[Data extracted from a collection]

++++

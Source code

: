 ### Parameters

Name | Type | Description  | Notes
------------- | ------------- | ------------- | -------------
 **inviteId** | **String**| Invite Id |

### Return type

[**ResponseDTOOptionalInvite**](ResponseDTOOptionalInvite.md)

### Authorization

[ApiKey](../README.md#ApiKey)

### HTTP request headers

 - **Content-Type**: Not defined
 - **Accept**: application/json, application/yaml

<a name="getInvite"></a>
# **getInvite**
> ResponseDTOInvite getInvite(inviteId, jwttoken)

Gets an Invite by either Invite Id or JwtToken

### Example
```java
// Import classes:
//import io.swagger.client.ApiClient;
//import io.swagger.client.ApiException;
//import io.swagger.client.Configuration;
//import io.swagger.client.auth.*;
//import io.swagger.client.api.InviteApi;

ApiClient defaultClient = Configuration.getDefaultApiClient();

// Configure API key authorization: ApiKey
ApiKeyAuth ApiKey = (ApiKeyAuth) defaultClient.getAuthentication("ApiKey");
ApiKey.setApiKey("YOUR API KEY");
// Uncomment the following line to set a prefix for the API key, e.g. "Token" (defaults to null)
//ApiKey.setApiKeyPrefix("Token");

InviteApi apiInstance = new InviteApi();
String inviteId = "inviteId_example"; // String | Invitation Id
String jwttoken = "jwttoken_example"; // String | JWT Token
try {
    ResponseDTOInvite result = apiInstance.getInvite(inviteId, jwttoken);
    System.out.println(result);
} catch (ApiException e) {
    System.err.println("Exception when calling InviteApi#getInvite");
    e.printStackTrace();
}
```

++++

[YOUR INSTRUCTIONS]
For the records above, state the number of lines that include the string "Configuration" and add nothing.

[ANSWER BOX]
2